Transcribe all of the records word for word, please, omitting the pictures.

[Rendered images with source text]
•••••

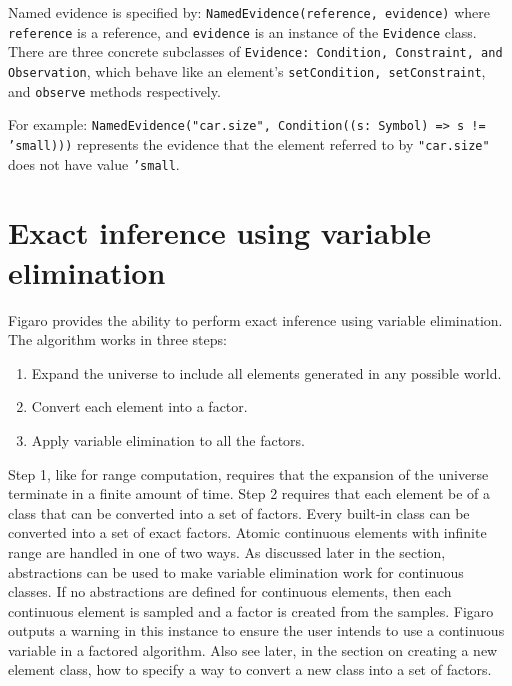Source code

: Named evidence is specified by:
\newline \texttt{NamedEvidence(reference, evidence)}
\newline where \texttt{reference} is a reference, and \texttt{evidence} is an instance of the \texttt{Evidence} class. There are three concrete subclasses of \texttt{Evidence: Condit\-ion, Constraint, and Observation}, which behave like an element's \texttt{setCond\-ition, setConstraint}, and \texttt{observe} methods respectively.

For example:
\newline \texttt{NamedEvidence("car.size", Condition((s: Symbol) => s != 'small\-)))}
\newline represents the evidence that the element referred to by \texttt{"car.size"} does not have value  \texttt{'small}.

\section{Exact inference using variable elimination}

Figaro provides the ability to perform exact inference using variable elimination. The algorithm works in three steps:
\begin{enumerate}
\item Expand the universe to include all elements generated in any possible world.
\item Convert each element into a factor.
\item  Apply variable elimination to all the factors.
\end{enumerate}

Step 1, like for range computation, requires that the expansion of the universe terminate in a finite amount of time. Step 2 requires that each element be of a class that can be converted into a set of factors. Every built-in class can be converted into a set of exact factors. Atomic continuous elements with infinite range are handled in one of two ways. As discussed later in the section, abstractions can be used to make variable elimination work for continuous classes. If no abstractions are defined for continuous elements, then each continuous element is sampled and a factor is created from the samples. Figaro outputs a warning in this instance to ensure the user intends to use a continuous variable in a factored algorithm. Also see later, in the section on creating a new element class, how to specify a way to convert a new class into a set of factors.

•••••

## Expected output:
Source code

: Named evidence is specified by:
\newline \texttt{NamedEvidence(reference, evidence)}
\newline where \texttt{reference} is a reference, and \texttt{evidence} is an instance of the \texttt{Evidence} class. There are three concrete subclasses of \texttt{Evidence: Condit\-ion, Constraint, and Observation}, which behave like an element's \texttt{setCond\-ition, setConstraint}, and \texttt{observe} methods respectively.

For example:
\newline \texttt{NamedEvidence("car.size", Condition((s: Symbol) => s != 'small\-)))}
\newline represents the evidence that the element referred to by \texttt{"car.size"} does not have value  \texttt{'small}.

\section{Exact inference using variable elimination}

Figaro provides the ability to perform exact inference using variable elimination. The algorithm works in three steps:
\begin{enumerate}
\item Expand the universe to include all elements generated in any possible world.
\item Convert each element into a factor.
\item  Apply variable elimination to all the factors.
\end{enumerate}

Step 1, like for range computation, requires that the expansion of the universe terminate in a finite amount of time. Step 2 requires that each element be of a class that can be converted into a set of factors. Every built-in class can be converted into a set of exact factors. Atomic continuous elements with infinite range are handled in one of two ways. As discussed later in the section, abstractions can be used to make variable elimination work for continuous classes. If no abstractions are defined for continuous elements, then each continuous element is sampled and a factor is created from the samples. Figaro outputs a warning in this instance to ensure the user intends to use a continuous variable in a factored algorithm. Also see later, in the section on creating a new element class, how to specify a way to convert a new class into a set of factors.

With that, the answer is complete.